Title :
Genetic algorithm for the design of a class of fuzzy controllers: an alternative approach
Author :
Belarbi, Khaled ; Titel, Faouzi
Author_Institution :
Inst. of Electron., Constantine Univ., Algeria
fDate :
8/1/2000 12:00:00 AM
Abstract :
A simple, easy to implement alternative method for designing fuzzy logic controllers (FLCs) with symmetrically distributed fuzzy sets in a universe of discourse is introduced. The design parameters include the parameters of the membership functions of the inputs and outputs and the rule base. The method is based on a network implementation of the FLC with real and binary weights with constraints. Due to the presence of the binary weights the backpropagation technique cannot be used. The learning problem is cast as a mixed integer constrained dynamic optimization problem and solved using the genetic algorithm (GA). The crossover and mutation are slightly disrupted in order to cope with the constraints on the binary weights.
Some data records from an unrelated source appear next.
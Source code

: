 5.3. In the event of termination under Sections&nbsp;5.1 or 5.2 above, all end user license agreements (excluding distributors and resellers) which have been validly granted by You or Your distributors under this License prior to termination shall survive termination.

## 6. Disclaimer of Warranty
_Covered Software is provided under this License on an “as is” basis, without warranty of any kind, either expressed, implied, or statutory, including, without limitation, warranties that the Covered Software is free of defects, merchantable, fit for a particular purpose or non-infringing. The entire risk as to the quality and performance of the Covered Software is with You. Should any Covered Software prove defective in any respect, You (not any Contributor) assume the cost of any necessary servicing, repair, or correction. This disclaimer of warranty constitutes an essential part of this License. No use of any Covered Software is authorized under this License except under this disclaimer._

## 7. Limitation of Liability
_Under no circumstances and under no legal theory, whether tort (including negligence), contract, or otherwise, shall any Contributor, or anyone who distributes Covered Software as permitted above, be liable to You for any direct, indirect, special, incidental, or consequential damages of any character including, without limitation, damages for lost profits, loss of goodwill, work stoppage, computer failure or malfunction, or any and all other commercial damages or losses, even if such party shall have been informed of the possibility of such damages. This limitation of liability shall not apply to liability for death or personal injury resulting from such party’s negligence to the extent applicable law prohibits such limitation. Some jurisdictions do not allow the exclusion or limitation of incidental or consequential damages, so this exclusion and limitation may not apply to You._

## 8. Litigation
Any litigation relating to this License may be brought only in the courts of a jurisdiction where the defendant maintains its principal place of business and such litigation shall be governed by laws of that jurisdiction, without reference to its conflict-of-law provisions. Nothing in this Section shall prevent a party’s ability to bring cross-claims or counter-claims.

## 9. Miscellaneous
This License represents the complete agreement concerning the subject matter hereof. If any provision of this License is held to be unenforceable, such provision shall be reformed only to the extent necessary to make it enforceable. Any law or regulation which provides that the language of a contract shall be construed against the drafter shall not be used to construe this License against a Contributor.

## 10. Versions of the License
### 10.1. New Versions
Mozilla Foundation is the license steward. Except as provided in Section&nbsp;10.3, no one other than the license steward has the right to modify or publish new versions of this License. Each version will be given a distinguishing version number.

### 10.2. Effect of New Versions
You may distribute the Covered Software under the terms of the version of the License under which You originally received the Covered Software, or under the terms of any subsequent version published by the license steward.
Training of the controller is carried out in a closed-loop simulation with the controller in the loop
Keywords :
control system synthesis; fuzzy control; fuzzy set theory; genetic algorithms; learning (artificial intelligence); binary weights; closed-loop simulation; crossover; fuzzy logic controllers; learning problem; membership functions; mixed integer constrained dynamic optimization problem; mutation; symmetrically distributed fuzzy sets; Algorithm design and analysis; Fuzzy control; Fuzzy logic; Fuzzy neural networks; Fuzzy sets; Fuzzy systems; Genetic algorithms; Mathematical model; Neural networks; Robust stability;
Journal_Title :
Fuzzy Systems, IEEE Transactions on